Announcement

Collapse
No announcement yet.
X
  • Filter
  • Time
  • Show
Clear All
new posts

  • How to include Fixed Effects in a Diff-in-diff specification?

    I'm doing a difference-in-difference report on whether the EU Industrial Emissions Directive (implemented in 2011) had an effect on exports, with UK exports as my treatment group and Australia as my control group. I have panel data from 1990-2018. This is my equation:


    Exports = β0 + β1y2011 + β2country + β3y2011*Country + control variables+ ε

    where y2011 = 1 for observations from 2011 onwards, 0 otherwise. Country=1 for UK, 0 otherwise.

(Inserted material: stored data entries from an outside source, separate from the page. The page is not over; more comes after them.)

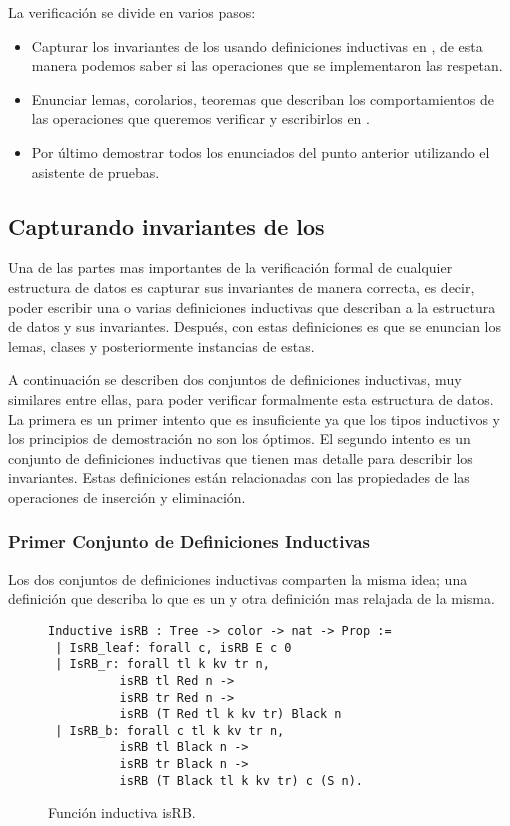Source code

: La verificaci\'on se divide en varios pasos:
\begin{itemize}
    \item Capturar los invariantes de los {\arns} usando definiciones inductivas en {\coq}, de
    esta manera podemos saber si las operaciones que se implementaron las respetan.
    \item Enunciar lemas, corolarios, teoremas que describan los comportamientos de las
    operaciones que queremos verificar y escribirlos en {\coq}.
    \item Por \'ultimo demostrar todos los enunciados del punto anterior utilizando el asistente
    de pruebas.
\end{itemize}{}

\subsection{Capturando invariantes de los {\Arns}}
Una de las partes mas importantes de la verificaci\'on formal de cualquier estructura de datos es
capturar sus invariantes de manera correcta, es decir, poder escribir una o varias definiciones
inductivas que describan a la estructura de datos y sus invariantes. Después, con estas
definiciones es que se enuncian los lemas, clases y posteriormente instancias de estas.

A continuaci\'on se describen dos conjuntos de definiciones inductivas, muy similares entre ellas,
para poder verificar formalmente esta estructura de datos. La primera es un primer intento que es
insuficiente ya que los tipos inductivos y los principios de demostraci\'on no son los \'optimos.
El segundo intento es un conjunto de definiciones inductivas que tienen mas detalle para describir
los invariantes. Estas definiciones est\'an relacionadas con las propiedades de las operaciones de
inserci\'on y eliminaci\'on.

\subsubsection{Primer Conjunto de Definiciones Inductivas}
Los dos conjuntos de definiciones inductivas comparten la misma idea; una definici\'on que
describa lo que es un {\arn} y otra definici\'on mas relajada de la misma.

\begin{figure}
\centering
\captionsetup{justification=centering}
\begin{verbatim}
Inductive isRB : Tree -> color -> nat -> Prop :=
 | IsRB_leaf: forall c, isRB E c 0
 | IsRB_r: forall tl k kv tr n,
          isRB tl Red n ->
          isRB tr Red n ->
          isRB (T Red tl k kv tr) Black n
 | IsRB_b: forall c tl k kv tr n,
          isRB tl Black n ->
          isRB tr Black n ->
          isRB (T Black tl k kv tr) c (S n).
\end{verbatim}
\caption{Funci\'on inductiva isRB.}
\label{inductive_isRB}
\end{figure}

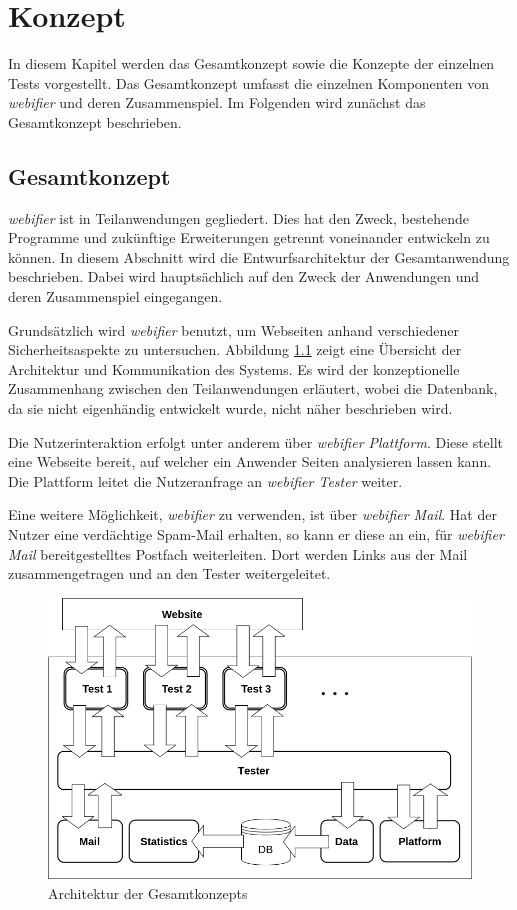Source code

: \chapter{Konzept}

In diesem Kapitel werden das Gesamtkonzept sowie die Konzepte der einzelnen Tests vorgestellt. Das
Gesamtkonzept umfasst die einzelnen Komponenten von \textit{webifier} und deren Zusammenspiel. Im
Folgenden wird zunächst das Gesamtkonzept beschrieben.

\section{Gesamtkonzept}

\textit{webifier} ist in Teilanwendungen gegliedert.
Dies hat den Zweck, bestehende Programme und zukünftige Erweiterungen getrennt
voneinander entwickeln zu können. In diesem Abschnitt wird die Entwurfsarchitektur der
Gesamtanwendung beschrieben. Dabei wird hauptsächlich auf den Zweck der Anwendungen und deren
Zusammenspiel eingegangen.

Grundsätzlich wird \textit{webifier} benutzt, um Webseiten anhand verschiedener Sicherheitsaspekte
zu untersuchen.
Abbildung \ref{fig:anwendung-konzept} zeigt eine Übersicht der Architektur und
Kommunikation des Systems.
Es wird der konzeptionelle Zusammenhang zwischen den Teilanwendungen erläutert, wobei die
Datenbank, da sie nicht eigenhändig entwickelt wurde, nicht näher beschrieben
wird.

Die Nutzerinteraktion erfolgt unter anderem über \textit{webifier Plattform}. Diese stellt eine
Webseite bereit, auf welcher ein Anwender Seiten analysieren lassen kann. Die Plattform leitet die
Nutzeranfrage an \textit{webifier Tester} weiter.

Eine weitere Möglichkeit, \textit{webifier} zu verwenden, ist über \textit{webifier Mail}.
Hat der Nutzer eine verdächtige Spam-Mail erhalten, so kann er diese an ein, für \textit{webifier
Mail} bereitgestelltes Postfach weiterleiten.
Dort werden Links aus der Mail zusammengetragen und an den Tester weitergeleitet.

\begin{figure}[H]
	\centering
	\includegraphics[width=14cm]{images/anwendung-konzept}
	\caption{Architektur der Gesamtkonzepts}
	\label{fig:anwendung-konzept}
\end{figure}

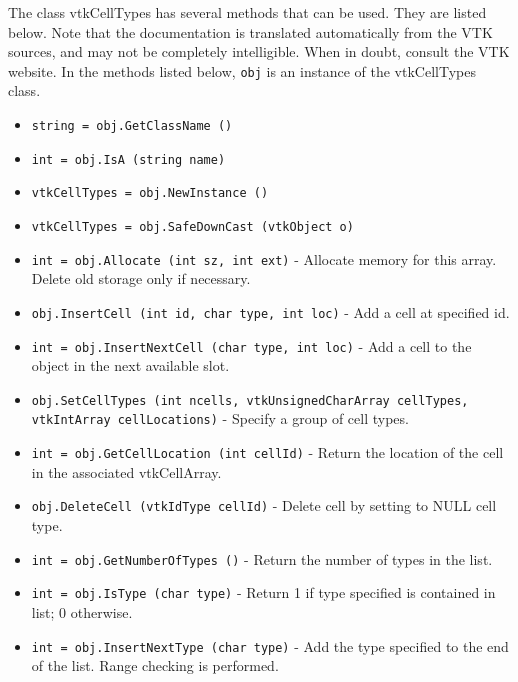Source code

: The class vtkCellTypes has several methods that can be used.
  They are listed below.
Note that the documentation is translated automatically from the VTK sources,
and may not be completely intelligible.  When in doubt, consult the VTK website.
In the methods listed below, \verb|obj| is an instance of the vtkCellTypes class.
\begin{itemize}
\item  \verb|string = obj.GetClassName ()|

\item  \verb|int = obj.IsA (string name)|

\item  \verb|vtkCellTypes = obj.NewInstance ()|

\item  \verb|vtkCellTypes = obj.SafeDownCast (vtkObject o)|

\item  \verb|int = obj.Allocate (int sz, int ext)| -  Allocate memory for this array. Delete old storage only if necessary.

\item  \verb|obj.InsertCell (int id, char type, int loc)| -  Add a cell at specified id.

\item  \verb|int = obj.InsertNextCell (char type, int loc)| -  Add a cell to the object in the next available slot.

\item  \verb|obj.SetCellTypes (int ncells, vtkUnsignedCharArray cellTypes, vtkIntArray cellLocations)| -  Specify a group of cell types.

\item  \verb|int = obj.GetCellLocation (int cellId)| -  Return the location of the cell in the associated vtkCellArray.

\item  \verb|obj.DeleteCell (vtkIdType cellId)| -  Delete cell by setting to NULL cell type.

\item  \verb|int = obj.GetNumberOfTypes ()| -  Return the number of types in the list.

\item  \verb|int = obj.IsType (char type)| -  Return 1 if type specified is contained in list; 0 otherwise.

\item  \verb|int = obj.InsertNextType (char type)| -  Add the type specified to the end of the list. Range checking is performed.


\end{itemize}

    I attempted to add fixed effects to the regression but encountered several issues.
    1) When I added (,fe) to the end of my xtreg command, it knocked out my 'country' dummy variable due to collinearity.
    2) When I added i.y2011 and i.country to include time and country fixed variables respectively via dummy variables instead of using the (,fe) within estimator, I found that the coefficients I got (apart from β0) were exactly the same as the regression without the fixed effects.

    I am unsure as to whether I would need a different equation to take the following fixed effects into account. I saw online that to add fixed effects, the equation has to change into a different form but I am not sure how to change my current equation into one that takes fixed effects into account and how I will be able to do this on STATA. Any help with this is greatly appreciated.

  • #2
    Well, you don't show the actual code you used, so I'm going to base my responses on my best guess as to what you did.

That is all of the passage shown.